Machine learning (ML) is a field of Artificial Intelligence (AI) that allows computer programs to learn from data and construct decision models without explicitly programming them
The picture above is a comparaison between classical programming and machine learning. In Classical programming, computers can only do what we program them to do. While with machine learning computers can gain knowledge based on previous data.
For example, social media apps use machine learning to create your feed based on your preferences.
There are three types of machine learning:
- supervised learning
- unsupervised learning
- reinforcement learning
Supervised machine learning is used with labeled datasets to predict a target y based on features X Now let's define these terms:
- a dataset: a collection of data
- a target: The variable that we want to predict (output). We call all the entries of the target column labels.
- features: All the variables other than the target (input)
- labeled dataset: It's a dataset that consists of input and ouput that means the target variable is already known
Both features and target variables may be of different data types:
- Numerical: values in R
- Integer: values in Z
- categorical: values in a finite set
- binary: values in {0,1}
Example: the Iris
dataset is a labeled dataset that has 4 numerical features (sepal length, sepal width, petal length and petal width) and a target variable that has three classes (setosa, versicolor, and virginica)
Read more about Iris dataset
There are two types of supervised learning:
- classification: target variable is discrete (can take limited values)
- regression: target variable is continuous (for example a numerical target)
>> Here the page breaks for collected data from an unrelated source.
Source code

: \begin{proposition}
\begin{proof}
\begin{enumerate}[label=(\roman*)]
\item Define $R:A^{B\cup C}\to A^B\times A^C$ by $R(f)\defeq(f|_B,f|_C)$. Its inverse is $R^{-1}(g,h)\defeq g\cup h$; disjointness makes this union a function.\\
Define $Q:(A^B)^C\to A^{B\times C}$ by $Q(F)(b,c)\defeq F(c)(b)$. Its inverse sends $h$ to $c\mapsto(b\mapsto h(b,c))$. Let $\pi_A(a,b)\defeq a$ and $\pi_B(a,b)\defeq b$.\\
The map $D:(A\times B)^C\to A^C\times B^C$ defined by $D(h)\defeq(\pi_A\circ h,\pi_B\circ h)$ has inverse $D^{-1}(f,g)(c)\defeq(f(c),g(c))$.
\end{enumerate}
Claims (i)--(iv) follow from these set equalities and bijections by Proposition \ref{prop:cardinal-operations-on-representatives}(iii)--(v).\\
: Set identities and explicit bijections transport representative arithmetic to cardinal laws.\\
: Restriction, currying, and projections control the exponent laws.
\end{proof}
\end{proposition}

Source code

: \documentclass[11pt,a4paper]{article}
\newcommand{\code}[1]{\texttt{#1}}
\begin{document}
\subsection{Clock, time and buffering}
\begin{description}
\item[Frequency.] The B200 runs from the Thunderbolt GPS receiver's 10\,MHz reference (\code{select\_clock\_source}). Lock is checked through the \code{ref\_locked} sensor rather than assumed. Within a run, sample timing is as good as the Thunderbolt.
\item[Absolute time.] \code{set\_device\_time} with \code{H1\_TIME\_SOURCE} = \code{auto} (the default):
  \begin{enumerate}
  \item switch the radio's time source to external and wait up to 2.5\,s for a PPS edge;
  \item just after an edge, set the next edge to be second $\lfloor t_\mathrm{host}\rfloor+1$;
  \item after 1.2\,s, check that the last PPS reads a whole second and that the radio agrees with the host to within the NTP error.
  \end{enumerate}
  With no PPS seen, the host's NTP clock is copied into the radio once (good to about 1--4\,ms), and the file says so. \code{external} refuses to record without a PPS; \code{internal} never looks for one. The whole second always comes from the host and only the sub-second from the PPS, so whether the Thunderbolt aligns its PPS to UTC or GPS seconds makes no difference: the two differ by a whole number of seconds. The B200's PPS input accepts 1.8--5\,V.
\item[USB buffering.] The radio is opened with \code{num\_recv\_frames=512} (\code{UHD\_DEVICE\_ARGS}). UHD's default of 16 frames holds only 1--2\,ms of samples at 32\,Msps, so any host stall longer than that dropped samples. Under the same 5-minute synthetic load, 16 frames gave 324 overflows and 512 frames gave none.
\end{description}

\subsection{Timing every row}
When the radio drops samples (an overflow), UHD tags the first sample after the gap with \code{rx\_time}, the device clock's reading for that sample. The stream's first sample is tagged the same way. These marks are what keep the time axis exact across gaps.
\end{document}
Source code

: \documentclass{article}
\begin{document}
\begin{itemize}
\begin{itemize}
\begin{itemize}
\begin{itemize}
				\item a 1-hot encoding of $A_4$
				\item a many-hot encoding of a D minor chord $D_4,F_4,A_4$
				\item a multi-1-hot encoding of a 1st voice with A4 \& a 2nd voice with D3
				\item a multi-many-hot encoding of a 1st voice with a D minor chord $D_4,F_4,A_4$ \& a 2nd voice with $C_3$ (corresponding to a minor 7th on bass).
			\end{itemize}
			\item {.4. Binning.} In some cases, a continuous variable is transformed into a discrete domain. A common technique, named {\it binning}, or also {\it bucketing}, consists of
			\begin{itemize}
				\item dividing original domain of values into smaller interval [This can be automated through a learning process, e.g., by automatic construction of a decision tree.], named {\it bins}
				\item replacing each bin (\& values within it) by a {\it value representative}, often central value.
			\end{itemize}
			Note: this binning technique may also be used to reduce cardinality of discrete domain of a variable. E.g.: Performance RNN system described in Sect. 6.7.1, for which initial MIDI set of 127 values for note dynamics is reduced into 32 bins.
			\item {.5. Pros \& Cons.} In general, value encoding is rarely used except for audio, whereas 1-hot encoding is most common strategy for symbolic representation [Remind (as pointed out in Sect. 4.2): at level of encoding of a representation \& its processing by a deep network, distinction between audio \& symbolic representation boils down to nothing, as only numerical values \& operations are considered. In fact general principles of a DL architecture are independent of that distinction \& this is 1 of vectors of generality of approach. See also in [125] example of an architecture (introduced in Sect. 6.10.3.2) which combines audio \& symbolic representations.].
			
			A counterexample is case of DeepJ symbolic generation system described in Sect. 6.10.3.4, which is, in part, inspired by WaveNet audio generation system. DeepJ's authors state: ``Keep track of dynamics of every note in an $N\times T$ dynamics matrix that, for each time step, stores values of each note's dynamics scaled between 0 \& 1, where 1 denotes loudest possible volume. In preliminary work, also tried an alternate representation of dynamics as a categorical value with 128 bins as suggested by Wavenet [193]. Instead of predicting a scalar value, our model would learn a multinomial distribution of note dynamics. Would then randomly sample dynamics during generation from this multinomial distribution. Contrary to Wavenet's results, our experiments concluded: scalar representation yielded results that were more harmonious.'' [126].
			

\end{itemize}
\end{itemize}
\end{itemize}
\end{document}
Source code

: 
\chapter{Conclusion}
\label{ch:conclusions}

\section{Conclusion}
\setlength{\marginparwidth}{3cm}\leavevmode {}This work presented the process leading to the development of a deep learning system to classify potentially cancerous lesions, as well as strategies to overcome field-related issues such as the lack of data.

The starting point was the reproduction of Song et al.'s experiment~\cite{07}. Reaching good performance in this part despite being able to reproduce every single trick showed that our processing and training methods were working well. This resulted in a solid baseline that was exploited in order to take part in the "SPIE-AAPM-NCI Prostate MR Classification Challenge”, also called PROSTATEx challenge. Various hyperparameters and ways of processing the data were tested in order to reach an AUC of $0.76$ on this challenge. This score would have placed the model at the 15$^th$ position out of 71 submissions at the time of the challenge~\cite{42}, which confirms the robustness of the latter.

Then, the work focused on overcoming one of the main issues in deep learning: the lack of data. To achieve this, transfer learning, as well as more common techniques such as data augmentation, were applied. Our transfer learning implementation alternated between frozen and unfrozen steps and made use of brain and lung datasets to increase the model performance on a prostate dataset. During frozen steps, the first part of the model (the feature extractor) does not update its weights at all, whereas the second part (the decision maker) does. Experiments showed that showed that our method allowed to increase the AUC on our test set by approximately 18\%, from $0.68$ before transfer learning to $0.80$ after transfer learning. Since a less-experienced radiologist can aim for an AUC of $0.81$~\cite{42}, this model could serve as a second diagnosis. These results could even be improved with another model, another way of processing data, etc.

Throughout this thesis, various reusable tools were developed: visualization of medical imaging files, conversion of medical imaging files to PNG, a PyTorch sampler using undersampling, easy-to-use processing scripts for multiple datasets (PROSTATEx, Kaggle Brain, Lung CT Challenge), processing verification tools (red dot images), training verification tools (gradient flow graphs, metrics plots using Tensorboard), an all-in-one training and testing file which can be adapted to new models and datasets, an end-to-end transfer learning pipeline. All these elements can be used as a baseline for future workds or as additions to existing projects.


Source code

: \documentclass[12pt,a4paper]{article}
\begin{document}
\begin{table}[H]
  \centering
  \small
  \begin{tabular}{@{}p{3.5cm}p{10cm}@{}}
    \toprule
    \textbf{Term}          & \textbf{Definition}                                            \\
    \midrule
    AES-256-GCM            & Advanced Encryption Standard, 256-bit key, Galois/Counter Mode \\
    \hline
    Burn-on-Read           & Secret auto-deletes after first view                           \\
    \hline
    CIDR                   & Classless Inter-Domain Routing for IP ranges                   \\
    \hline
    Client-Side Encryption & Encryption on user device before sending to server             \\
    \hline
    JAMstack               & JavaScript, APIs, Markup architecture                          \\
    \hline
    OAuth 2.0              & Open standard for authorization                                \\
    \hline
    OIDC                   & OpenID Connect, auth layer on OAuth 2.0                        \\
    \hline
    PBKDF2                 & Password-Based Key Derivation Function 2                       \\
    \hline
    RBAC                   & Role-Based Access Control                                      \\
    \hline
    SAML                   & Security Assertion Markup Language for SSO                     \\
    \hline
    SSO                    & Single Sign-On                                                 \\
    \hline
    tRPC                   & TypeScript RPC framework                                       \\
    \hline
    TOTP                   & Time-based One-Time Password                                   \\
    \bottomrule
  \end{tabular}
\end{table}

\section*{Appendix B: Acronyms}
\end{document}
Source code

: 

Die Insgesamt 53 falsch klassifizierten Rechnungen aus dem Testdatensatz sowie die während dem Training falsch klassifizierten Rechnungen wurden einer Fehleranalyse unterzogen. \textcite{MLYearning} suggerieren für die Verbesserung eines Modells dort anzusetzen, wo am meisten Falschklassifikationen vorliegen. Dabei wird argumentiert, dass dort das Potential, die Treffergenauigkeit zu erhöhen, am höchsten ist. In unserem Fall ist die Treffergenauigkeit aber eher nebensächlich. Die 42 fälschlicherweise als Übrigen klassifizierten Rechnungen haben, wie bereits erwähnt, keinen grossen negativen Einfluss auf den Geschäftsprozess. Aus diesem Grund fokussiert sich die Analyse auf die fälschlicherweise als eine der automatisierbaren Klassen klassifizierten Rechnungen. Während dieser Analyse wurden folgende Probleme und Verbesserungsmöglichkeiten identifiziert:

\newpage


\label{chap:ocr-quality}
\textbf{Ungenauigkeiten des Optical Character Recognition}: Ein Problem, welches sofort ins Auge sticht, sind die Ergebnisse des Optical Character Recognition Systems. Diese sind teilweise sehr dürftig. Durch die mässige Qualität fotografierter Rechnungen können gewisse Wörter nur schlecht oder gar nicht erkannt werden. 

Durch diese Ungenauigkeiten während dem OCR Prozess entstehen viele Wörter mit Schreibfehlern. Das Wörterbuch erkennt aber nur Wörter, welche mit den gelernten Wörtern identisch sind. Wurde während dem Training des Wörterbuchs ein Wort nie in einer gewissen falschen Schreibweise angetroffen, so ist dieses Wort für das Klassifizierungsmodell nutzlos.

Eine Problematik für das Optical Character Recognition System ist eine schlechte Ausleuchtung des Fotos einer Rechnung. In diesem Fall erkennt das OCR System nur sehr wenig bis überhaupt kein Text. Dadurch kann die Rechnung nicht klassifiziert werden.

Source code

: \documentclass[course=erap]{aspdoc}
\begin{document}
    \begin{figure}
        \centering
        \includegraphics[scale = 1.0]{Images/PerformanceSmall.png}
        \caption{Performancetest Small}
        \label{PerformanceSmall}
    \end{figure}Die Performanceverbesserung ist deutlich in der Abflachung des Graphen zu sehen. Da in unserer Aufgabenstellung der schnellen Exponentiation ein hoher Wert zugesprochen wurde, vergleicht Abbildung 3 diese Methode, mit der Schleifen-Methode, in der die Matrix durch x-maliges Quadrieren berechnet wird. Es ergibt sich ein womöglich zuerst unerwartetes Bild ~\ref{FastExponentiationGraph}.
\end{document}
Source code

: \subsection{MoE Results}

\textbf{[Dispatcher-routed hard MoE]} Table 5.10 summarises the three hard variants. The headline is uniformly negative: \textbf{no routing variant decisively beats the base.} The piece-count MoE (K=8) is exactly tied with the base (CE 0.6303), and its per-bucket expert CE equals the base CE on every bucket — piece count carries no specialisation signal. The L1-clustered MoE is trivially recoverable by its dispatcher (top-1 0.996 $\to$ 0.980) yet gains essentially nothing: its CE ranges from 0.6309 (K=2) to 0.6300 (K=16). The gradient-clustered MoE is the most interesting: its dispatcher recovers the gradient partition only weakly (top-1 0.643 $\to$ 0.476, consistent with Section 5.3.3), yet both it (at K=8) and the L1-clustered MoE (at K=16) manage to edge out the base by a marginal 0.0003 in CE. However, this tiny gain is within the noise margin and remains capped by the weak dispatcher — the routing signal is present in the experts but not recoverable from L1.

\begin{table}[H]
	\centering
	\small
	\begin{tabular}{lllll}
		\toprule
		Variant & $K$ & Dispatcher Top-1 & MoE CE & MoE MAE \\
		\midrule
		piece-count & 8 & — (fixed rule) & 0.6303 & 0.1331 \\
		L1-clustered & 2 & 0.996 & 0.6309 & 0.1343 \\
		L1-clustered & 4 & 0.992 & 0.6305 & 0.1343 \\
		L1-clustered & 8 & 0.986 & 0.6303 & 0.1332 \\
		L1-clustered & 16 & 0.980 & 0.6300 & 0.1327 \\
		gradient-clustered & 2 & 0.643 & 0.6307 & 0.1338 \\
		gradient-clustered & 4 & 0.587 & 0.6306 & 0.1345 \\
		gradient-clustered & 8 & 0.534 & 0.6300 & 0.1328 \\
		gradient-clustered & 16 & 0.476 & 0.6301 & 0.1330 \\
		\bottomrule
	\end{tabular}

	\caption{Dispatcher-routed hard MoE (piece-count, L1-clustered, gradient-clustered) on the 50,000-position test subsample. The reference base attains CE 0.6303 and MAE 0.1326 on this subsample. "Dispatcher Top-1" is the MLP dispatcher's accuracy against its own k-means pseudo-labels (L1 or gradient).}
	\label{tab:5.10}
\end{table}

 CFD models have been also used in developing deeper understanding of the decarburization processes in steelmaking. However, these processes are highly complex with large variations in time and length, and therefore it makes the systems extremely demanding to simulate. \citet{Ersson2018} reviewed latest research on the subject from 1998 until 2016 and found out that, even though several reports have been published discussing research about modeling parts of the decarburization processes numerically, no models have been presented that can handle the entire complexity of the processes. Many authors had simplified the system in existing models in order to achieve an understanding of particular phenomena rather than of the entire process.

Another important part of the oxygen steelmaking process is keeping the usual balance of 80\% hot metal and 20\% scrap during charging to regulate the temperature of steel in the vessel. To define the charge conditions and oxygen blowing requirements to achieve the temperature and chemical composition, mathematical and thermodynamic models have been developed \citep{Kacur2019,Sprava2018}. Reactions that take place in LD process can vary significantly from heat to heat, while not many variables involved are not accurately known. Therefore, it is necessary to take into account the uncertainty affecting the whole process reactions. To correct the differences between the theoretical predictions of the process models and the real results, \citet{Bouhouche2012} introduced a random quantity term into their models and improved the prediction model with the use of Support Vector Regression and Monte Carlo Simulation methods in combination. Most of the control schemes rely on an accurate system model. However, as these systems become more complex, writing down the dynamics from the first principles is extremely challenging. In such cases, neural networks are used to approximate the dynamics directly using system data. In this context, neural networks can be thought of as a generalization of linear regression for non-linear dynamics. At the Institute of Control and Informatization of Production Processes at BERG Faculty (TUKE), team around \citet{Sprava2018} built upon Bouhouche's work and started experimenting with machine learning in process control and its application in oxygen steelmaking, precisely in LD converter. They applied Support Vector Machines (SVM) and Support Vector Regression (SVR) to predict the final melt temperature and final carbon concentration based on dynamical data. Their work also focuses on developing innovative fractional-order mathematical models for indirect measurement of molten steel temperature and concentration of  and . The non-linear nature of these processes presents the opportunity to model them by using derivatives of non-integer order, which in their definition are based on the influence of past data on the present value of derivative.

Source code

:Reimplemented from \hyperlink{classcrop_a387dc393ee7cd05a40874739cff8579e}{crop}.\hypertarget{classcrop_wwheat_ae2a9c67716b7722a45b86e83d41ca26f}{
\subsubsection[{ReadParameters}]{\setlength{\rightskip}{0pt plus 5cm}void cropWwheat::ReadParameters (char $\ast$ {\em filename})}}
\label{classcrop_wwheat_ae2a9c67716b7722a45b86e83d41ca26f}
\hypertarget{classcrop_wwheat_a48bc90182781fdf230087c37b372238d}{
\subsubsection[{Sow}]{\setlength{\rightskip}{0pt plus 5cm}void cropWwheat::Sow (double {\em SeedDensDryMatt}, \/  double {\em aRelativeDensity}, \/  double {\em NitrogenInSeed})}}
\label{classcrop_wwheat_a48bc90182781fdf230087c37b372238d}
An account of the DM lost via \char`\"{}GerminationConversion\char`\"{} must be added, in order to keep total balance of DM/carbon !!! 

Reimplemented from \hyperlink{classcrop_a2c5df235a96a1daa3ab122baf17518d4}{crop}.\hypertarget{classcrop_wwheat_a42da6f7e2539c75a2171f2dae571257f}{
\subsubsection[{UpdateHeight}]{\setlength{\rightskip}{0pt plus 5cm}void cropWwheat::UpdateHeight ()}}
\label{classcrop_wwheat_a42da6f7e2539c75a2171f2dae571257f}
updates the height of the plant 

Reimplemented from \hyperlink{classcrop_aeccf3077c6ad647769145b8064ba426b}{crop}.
Read more about classification and regression
Unsupervised machine learning is learning by making use of unlabeled data. Unlabeled data have an unknown outcome (we only have input, the target is unknown). So, unsupervised machine learning is about figuring out structure in unlabeled data and finding patterns.
The picture below is for further clarification
Unsupervised machine learning can be divided into clustering, density estimation and dimensionality reduction.
That being said what's the difference between supervised and unsupervised learning?
The table below summarizes the main differences:
supervised learning | unsupervised learning |
---|---|
input data is labeled | input data is unlabeled |
uses training dataset | uses just input dataset |
used for prediction | used for analysis |
classification and regression | clustering, density estimation and dimensionality reduction |